#### [HOW TO COMPLETE THIS TASK]
Look through the records and copy each line with the string "required" in it.

------------

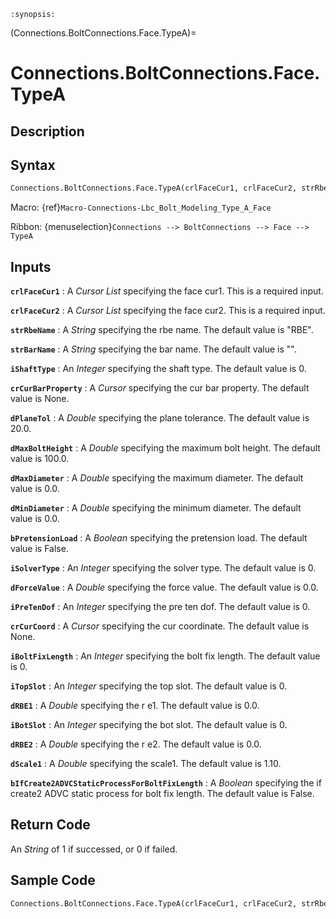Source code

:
 ```{module} Connections.BoltConnections.Face.TypeA()
:synopsis:
```

(Connections.BoltConnections.Face.TypeA)=

# Connections.BoltConnections.Face.TypeA

## Description

## Syntax

```python
Connections.BoltConnections.Face.TypeA(crlFaceCur1, crlFaceCur2, strRbeName="RBE", strBarName="", iShaftType=0, crCurBarProperty=None, dPlaneTol=20.0, dMaxBoltHeight=100.0, dMaxDiameter=0.0, dMinDiameter=0.0, bPretensionLoad=False, iSolverType=0, dForceValue=0.0, iPreTenDof=0, crCurCoord=None, iBoltFixLength=0, iTopSlot=0, dRBE1=0.0, iBotSlot=0, dRBE2=0.0, dScale1=1.10, bIfCreate2ADVCStaticProcessForBoltFixLength=False)
```

Macro: {ref}`Macro-Connections-Lbc_Bolt_Modeling_Type_A_Face`

Ribbon: {menuselection}`Connections --> BoltConnections --> Face --> TypeA`

## Inputs

**`crlFaceCur1`**
: A _Cursor List_ specifying the face cur1. This is a required input.

**`crlFaceCur2`**
: A _Cursor List_ specifying the face cur2. This is a required input.

**`strRbeName`**
: A _String_ specifying the rbe name. The default value is "RBE".

**`strBarName`**
: A _String_ specifying the bar name. The default value is "".

**`iShaftType`**
: An _Integer_ specifying the shaft type. The default value is 0.

**`crCurBarProperty`**
: A _Cursor_ specifying the cur bar property. The default value is None.

**`dPlaneTol`**
: A _Double_ specifying the plane tolerance. The default value is 20.0.

**`dMaxBoltHeight`**
: A _Double_ specifying the maximum bolt height. The default value is 100.0.

**`dMaxDiameter`**
: A _Double_ specifying the maximum diameter. The default value is 0.0.

**`dMinDiameter`**
: A _Double_ specifying the minimum diameter. The default value is 0.0.

**`bPretensionLoad`**
: A _Boolean_ specifying the pretension load. The default value is False.

**`iSolverType`**
: An _Integer_ specifying the solver type. The default value is 0.

**`dForceValue`**
: A _Double_ specifying the force value. The default value is 0.0.

**`iPreTenDof`**
: An _Integer_ specifying the pre ten dof. The default value is 0.

**`crCurCoord`**
: A _Cursor_ specifying the cur coordinate. The default value is None.

**`iBoltFixLength`**
: An _Integer_ specifying the bolt fix length. The default value is 0.

**`iTopSlot`**
: An _Integer_ specifying the top slot. The default value is 0.

**`dRBE1`**
: A _Double_ specifying the r e1. The default value is 0.0.

**`iBotSlot`**
: An _Integer_ specifying the bot slot. The default value is 0.

**`dRBE2`**
: A _Double_ specifying the r e2. The default value is 0.0.

**`dScale1`**
: A _Double_ specifying the scale1. The default value is 1.10.

**`bIfCreate2ADVCStaticProcessForBoltFixLength`**
: A _Boolean_ specifying the if create2 ADVC static process for bolt fix length. The default value is False.

## Return Code

An _String_ of 1 if successed, or 0 if failed.

## Sample Code

```python
Connections.BoltConnections.Face.TypeA(crlFaceCur1, crlFaceCur2, strRbeName="RBE", strBarName="", iShaftType=0, crCurBarProperty=None, dPlaneTol=20.0, dMaxBoltHeight=100.0, dMaxDiameter=0.0, dMinDiameter=0.0, bPretensionLoad=False, iSolverType=0, dForceValue=0.0, iPreTenDof=0, crCurCoord=None, iBoltFixLength=0, iTopSlot=0, dRBE1=0.0, iBotSlot=0, dRBE2=0.0, dScale1=1.10, bIfCreate2ADVCStaticProcessForBoltFixLength=False)
```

------------

#### [REPLY TO THE EXERCISE]
: A _Cursor List_ specifying the face cur1. This is a required input.
: A _Cursor List_ specifying the face cur2. This is a required input.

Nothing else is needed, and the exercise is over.